TASK ITEM>
Please take the records that follow and repeat exactly the lines starting with the line with "其中节点代表记忆片段，" and going on through the line with "在跨任务知识迁移上提升了约 35\%。".

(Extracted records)
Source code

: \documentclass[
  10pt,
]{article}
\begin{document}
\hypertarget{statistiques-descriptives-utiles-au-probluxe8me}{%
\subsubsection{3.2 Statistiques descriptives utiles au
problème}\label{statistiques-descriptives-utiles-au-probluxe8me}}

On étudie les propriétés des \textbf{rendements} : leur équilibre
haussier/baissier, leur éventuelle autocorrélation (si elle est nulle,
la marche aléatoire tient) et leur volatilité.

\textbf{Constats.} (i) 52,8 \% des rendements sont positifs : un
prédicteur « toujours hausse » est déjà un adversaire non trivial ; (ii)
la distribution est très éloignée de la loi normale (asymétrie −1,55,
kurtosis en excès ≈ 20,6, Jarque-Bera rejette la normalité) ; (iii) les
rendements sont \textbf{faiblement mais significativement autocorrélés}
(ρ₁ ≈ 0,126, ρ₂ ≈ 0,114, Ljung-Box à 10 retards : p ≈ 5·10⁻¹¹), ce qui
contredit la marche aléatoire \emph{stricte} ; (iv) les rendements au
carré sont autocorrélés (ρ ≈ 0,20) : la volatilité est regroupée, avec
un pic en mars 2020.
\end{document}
---
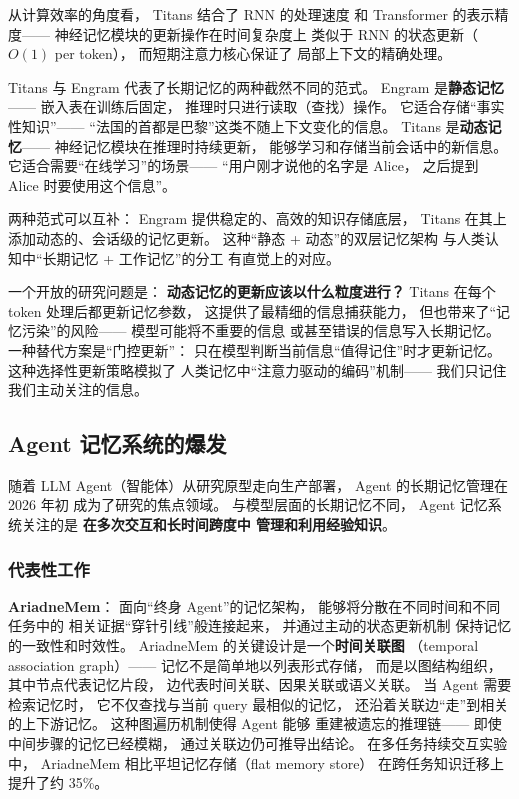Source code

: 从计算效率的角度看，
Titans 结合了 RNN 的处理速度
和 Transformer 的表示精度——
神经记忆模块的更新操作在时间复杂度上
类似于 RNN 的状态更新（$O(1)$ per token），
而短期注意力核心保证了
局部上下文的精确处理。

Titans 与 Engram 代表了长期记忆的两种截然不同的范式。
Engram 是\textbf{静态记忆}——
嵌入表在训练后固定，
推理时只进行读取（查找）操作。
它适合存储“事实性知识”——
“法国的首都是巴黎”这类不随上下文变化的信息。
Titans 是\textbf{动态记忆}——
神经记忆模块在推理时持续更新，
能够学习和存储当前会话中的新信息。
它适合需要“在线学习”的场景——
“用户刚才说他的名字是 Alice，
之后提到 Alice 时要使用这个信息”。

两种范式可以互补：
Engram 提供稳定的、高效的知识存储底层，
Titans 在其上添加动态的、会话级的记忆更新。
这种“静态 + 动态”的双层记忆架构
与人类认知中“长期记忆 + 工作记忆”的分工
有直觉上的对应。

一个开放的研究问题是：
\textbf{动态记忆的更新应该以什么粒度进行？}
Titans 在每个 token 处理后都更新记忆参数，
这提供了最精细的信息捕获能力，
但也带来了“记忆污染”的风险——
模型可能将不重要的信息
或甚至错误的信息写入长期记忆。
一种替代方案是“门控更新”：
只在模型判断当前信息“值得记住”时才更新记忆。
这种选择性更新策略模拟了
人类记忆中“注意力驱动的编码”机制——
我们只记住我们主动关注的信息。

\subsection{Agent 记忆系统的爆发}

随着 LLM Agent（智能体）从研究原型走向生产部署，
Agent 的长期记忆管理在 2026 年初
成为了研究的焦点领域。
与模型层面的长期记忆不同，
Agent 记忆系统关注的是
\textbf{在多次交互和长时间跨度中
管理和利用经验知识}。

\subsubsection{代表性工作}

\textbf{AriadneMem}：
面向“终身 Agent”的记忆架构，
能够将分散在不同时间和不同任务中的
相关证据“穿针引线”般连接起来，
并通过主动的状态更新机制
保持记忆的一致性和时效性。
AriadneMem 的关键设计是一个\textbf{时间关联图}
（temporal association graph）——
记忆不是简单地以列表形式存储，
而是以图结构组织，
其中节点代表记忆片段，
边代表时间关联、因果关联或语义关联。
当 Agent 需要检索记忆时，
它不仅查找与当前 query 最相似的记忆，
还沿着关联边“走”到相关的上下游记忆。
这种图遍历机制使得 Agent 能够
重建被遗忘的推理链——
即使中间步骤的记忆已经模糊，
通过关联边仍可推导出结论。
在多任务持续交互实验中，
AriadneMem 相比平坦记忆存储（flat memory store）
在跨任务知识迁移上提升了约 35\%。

THE ANSWER>
其中节点代表记忆片段，
边代表时间关联、因果关联或语义关联。
当 Agent 需要检索记忆时，
它不仅查找与当前 query 最相似的记忆，
还沿着关联边“走”到相关的上下游记忆。
这种图遍历机制使得 Agent 能够
重建被遗忘的推理链——
即使中间步骤的记忆已经模糊，
通过关联边仍可推导出结论。
在多任务持续交互实验中，
AriadneMem 相比平坦记忆存储（flat memory store）
在跨任务知识迁移上提升了约 35\%。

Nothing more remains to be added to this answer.